Named after her lyric in “Modern Girl,” the Sleater-Kinney guitarist shares her experience leaving a difficult family situation and propelling into a world where music heals, invents and creates a sense of community in Hunger Makes Me a Modern Girl by Carrie Brownstein. The funny, candid look on Brownstein’s life also chronicles the flourishing excitement of the era’s era’s independent music subculture.


In Happiness Becomes You: A Guide to Changing Your Life for Good by Tina Turner, the living legend sheds light on her path to peace in her memoir, in which she details how her Buddhist practices helped her out of the darkest times of her life.


Released in 2013, this deeply personal memoir touches on Carole King’s extraordinary life that inspired Broadway’s Beautiful, chronicling “her journey as a performer, mother, wife and present-day activist.”

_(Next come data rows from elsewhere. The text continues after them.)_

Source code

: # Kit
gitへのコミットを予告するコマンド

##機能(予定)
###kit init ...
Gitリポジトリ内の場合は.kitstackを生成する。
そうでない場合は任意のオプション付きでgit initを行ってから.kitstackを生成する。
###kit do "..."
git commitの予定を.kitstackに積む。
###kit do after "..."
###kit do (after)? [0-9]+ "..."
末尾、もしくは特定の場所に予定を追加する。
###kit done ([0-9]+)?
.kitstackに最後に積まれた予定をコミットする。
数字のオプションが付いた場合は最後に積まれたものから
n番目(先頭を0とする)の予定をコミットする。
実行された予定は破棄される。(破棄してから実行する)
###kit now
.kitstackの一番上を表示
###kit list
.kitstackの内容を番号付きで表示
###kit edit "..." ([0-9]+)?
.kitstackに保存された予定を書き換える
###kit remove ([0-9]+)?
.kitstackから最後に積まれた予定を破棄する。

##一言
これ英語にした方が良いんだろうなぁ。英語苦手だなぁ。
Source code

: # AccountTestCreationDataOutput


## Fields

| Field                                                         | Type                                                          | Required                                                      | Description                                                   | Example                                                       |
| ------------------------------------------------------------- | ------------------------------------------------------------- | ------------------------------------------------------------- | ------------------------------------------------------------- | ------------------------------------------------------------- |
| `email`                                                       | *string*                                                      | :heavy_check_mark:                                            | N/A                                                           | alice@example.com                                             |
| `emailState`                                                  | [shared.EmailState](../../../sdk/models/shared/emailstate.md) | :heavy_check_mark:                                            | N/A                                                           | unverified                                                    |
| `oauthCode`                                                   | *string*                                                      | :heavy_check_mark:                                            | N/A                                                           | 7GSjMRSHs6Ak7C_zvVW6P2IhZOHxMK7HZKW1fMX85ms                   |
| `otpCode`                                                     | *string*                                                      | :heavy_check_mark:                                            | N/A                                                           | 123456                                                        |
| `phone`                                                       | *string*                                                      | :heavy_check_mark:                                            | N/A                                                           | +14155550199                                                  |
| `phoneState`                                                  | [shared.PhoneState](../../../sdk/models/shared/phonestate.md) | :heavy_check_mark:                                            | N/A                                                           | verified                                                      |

Nina Simone shares her powerful, triumphant and tempestuous life in her memoir, I Put a Spell on You. Moving through the highest highs of her career success and the lowest lows of failed marriages, arrest and the threat of imprisonment, mental breakdown, poverty and attempted suicide.


Jennifer Lopez unveils a transformative two-year-period as an artist and a mother in her 2015 memoir, True Love. In the book, Lopez opens up about confronting challenges, overcoming fears and ultimately emerging a stronger person.


In her characteristically down-to-earth memoir, My Story, Reba McEntire tells the funny, inspiring tale of her life from “her childhood in Oklahoma working cattle with her ranching family to her days on the rodeo competition circuit, from her early days as a performer in honky-tonks to her many awards and a sold-out appearance at Carnegie Hall.”

McEntire’s new lifestyle book, Not That Fancy: Simple Lessons on Living, Loving, Eating, and Dusting Off Your Boots, will be released in October.